Mustafa Kemal Atatürk, edebiyat olmak üzere güzel sanatları milli kültürün özü olarak kabul etmiştir. Bu inanç çerçevesinde:
“ Bir milleti yaşatmak için birtakım temeller lâzımdır ve bilirsiniz ki,
bu temellerin en mühimlerinden biri sanattır. Bir millet sanat ve sanatkârdan mahrumsa, tam bir hayata mâlik olamaz.”
diyerek sanata ve sanatçıya göstermiş olduğu üstün değeri belirtmiştir.
Ulu önder, okul sıralarından itibaren edebiyatın şiir ve hitabet yönü ile ilgilenmiştir. Vatanı ve milleti yolunda Kemal gibi heyecan verici bir sanatı benimsemiştir.

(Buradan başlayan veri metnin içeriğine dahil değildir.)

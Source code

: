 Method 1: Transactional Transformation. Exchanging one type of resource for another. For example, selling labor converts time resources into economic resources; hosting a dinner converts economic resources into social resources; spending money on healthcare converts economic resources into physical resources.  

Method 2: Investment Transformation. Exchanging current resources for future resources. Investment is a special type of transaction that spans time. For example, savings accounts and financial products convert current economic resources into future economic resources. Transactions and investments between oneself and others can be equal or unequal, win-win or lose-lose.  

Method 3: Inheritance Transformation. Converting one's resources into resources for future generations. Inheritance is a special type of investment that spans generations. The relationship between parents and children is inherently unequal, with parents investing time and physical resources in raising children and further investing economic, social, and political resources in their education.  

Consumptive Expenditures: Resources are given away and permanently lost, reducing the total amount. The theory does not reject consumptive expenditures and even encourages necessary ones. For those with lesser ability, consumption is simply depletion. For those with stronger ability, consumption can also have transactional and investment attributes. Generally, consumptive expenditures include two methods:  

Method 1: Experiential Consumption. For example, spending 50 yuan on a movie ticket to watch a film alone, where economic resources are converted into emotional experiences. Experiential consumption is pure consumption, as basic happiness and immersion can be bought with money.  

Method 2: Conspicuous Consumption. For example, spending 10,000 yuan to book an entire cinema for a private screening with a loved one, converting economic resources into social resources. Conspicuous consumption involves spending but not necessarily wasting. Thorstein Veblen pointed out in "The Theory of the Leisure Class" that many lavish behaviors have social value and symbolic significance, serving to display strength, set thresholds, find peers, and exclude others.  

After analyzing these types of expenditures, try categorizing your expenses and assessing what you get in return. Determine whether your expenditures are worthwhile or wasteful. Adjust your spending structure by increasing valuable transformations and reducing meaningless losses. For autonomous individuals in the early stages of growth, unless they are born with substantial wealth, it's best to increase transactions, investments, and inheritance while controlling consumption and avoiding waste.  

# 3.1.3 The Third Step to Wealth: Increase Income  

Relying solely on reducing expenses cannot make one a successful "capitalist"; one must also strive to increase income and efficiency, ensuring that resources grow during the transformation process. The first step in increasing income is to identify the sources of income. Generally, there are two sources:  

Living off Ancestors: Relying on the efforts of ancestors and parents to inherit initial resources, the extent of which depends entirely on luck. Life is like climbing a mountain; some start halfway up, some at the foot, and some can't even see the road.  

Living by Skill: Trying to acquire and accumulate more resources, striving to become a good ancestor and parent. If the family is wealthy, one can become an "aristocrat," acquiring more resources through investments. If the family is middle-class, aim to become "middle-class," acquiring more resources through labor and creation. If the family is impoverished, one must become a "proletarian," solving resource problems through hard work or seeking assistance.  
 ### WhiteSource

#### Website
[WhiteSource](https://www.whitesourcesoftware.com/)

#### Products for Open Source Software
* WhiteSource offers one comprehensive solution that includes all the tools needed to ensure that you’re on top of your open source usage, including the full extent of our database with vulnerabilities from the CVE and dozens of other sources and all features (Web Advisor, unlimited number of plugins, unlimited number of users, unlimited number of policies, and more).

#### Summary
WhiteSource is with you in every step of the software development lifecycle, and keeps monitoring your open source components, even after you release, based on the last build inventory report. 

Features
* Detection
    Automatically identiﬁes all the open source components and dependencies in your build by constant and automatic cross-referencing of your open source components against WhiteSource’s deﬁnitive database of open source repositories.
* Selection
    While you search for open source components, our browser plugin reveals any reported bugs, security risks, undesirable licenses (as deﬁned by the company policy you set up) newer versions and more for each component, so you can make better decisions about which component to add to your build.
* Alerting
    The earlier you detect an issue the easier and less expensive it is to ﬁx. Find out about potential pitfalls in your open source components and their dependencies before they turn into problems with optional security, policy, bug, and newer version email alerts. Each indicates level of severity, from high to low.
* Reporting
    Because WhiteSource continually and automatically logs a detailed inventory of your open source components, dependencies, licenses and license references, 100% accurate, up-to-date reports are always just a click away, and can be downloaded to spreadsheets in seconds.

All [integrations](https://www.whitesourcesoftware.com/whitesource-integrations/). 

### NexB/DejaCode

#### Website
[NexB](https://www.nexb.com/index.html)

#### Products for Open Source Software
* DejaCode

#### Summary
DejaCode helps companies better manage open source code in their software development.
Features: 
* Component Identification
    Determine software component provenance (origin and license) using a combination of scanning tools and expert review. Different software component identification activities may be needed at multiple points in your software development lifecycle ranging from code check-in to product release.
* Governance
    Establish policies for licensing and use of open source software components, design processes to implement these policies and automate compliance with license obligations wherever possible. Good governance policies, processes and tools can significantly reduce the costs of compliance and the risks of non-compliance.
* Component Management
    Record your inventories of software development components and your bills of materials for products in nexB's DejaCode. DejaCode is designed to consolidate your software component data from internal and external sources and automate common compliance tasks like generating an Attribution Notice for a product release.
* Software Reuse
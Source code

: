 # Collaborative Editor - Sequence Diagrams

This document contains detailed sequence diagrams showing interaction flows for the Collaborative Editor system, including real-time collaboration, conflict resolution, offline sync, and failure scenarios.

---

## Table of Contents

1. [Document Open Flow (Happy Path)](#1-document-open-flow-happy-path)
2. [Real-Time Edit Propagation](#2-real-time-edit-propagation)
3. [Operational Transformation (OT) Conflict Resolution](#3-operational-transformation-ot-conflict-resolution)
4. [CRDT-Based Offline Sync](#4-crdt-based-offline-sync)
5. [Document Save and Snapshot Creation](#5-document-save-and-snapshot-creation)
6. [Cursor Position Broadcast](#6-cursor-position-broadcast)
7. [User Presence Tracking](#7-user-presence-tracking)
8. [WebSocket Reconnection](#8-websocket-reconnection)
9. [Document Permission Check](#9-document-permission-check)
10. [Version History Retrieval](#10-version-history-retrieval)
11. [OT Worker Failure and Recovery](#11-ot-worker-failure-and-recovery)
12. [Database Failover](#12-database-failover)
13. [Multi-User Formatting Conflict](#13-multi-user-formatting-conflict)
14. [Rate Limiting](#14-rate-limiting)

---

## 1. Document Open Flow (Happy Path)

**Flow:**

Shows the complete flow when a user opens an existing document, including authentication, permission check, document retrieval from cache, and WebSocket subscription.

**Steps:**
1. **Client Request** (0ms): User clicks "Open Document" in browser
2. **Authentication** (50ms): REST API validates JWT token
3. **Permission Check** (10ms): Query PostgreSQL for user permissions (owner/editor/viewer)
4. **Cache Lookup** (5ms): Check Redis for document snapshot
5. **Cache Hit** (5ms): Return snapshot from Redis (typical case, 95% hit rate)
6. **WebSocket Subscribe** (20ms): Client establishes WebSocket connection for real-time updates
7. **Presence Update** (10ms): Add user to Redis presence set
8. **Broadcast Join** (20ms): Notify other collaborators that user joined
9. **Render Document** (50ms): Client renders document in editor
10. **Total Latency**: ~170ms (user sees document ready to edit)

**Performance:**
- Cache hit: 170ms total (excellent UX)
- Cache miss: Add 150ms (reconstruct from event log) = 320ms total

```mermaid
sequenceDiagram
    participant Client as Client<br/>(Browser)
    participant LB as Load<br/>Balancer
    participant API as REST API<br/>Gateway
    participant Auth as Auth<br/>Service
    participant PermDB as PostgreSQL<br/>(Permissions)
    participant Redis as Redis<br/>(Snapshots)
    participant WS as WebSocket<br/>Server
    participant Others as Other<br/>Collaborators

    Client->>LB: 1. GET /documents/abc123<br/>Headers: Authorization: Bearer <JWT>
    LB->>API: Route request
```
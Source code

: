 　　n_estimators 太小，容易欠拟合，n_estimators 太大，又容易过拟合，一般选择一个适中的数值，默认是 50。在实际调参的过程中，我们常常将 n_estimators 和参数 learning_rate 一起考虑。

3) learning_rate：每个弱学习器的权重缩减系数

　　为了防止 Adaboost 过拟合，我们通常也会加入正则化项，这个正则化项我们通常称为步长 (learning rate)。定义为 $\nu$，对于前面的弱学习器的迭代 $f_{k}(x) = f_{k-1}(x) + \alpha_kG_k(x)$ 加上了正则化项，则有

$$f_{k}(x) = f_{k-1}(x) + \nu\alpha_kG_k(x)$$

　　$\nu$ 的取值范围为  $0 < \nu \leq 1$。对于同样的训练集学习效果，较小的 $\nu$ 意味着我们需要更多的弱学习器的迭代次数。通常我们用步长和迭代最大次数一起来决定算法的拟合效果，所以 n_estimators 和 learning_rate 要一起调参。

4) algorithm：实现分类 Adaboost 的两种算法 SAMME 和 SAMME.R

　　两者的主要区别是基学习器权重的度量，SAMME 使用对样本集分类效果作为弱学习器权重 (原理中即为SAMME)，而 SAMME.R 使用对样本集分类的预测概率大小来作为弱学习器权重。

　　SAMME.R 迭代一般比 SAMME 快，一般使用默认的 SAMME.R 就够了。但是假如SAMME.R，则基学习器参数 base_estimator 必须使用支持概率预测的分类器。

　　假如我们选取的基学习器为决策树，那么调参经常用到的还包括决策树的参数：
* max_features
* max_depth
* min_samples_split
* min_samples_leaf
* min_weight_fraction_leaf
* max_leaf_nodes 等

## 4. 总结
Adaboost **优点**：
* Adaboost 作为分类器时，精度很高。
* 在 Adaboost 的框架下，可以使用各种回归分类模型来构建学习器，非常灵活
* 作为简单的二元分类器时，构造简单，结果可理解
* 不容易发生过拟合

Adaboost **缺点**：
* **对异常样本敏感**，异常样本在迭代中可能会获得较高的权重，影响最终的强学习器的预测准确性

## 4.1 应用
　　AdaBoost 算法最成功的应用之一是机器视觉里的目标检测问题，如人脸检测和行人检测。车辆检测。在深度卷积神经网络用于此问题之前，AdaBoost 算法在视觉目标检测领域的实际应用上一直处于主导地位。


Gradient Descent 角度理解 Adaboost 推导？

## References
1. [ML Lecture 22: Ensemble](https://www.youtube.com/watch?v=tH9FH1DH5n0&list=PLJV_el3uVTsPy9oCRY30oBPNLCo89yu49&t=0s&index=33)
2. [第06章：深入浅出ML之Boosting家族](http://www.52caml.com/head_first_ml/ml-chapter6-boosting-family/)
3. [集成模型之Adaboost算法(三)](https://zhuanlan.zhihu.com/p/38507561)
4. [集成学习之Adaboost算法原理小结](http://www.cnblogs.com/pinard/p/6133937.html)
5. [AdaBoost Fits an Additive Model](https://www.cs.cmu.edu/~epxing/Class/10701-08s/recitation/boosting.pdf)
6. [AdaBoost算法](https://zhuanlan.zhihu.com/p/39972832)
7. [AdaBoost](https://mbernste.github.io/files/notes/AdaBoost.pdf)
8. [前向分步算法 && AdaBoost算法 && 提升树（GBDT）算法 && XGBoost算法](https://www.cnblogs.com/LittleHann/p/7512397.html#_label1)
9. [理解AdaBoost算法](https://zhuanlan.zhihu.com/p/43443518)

Büyük hayranlık duyduğu Tevfik Fikret gibi şiiri de bilgi, düşünce ve vicdan üzerine kuruludur.
Sivil özgürlüklerin kazanılması, korunması ve geliştirilmesindeki ana faktörlerden biri
birisi olarak kabul edilir. Retorik Sanatlar, Askeri ve Politikacı Nitelikleri
vazgeçilmez bir unsur olarak görülmektedir. Dolaylı olarak şiir, konuşma ile ilgili
Doğrudan kullanın. Yani şiir; o bir edebiyat türüdür, arada bir şarkı söylemeyi, konuşulmayı, duyulmayı, heyecanlanmayı, derin bir saygı ve sevgiyle sever; hitap ise bizzat uğraştığı, hoşlandığı ve değer verdiği bir edebiyat alanıdır.
Atatürk, edebiyatı, “kültürlü medenî toplumların ayrılmaz bir parçası”
sayarak şöyle tarif eder.
“ Söz ve mânâyı, yani insan dimağında yer eden her türlü bilgileri ve
insan karakterinin en büyük duygularını, bunları dinleyenleri veya okuyanları çok alâkalı kılacak surette söylemek ve yazmak sanatı. Bunun içindir ki edebiyat; ister nesir hâlinde olsun, ister nazım şeklinde olsun, tıpkı
resim gibi, heykeltıraşlık gibi, bilhassa mûsikî gibi güzel sanatlardan sayıla gelmektedir.”
Atatürk’ün Edebiyatla buluşması
Kendisiyle aynı lisede okuyan en yakın arkadaşı Ömer Naci edebiyata ilgi duyan ve şiirler yazan biriydi. Mustafa Kemal ise matematik ve fen derslerine ilgi duyuyordu. Bir gün Ömer Naci okumak üzere kitaplar ister. Mustafa Kemal, fen kitaplarını verirken o da tiyatro ve şiir eserlerini getirir. Mustafa Kemal, Sayfaları karıştırırken Namık Kemal’den şu dizeler dikkatini çeker:
Vücûdun hamîr-i mâyesi hâk-i vatandandır;
Ne gam râh-ı vatanda hâk olursa cevr ü mihnetden.
Hakîr olduysa millet şânına noksan gelir sanma.
Yere düşmekle cevher sâkıt olmaz kadr ü kıymetten.
Mustafa Kemal, bir süre sonra arkadaşlarıyla geçen tartışmalarda Namık Kemal‘in beyitlerinden bahsedecek kadar bilgili olur. Mustafa Kemal Atatürk’ün okuduğu kitaplar yazımızdan o kitaplara erişebilirsiniz.
Bütün derslerinde başarılı olan Mustafa Kemal, şiirler edebiyatla uğraşmasının başarısına engel olacağına inan Türkçe hocası tarafından, onun şiirle uğraşmamasını öğütlerdi. Bunların onu asker olmaktan uzaklaştıracağına inanıyordu öğretmeni…
Buna rağmen yazma ve hitap konusundaki merakı eksilmeden, gün geçtikçe artarak devam etti.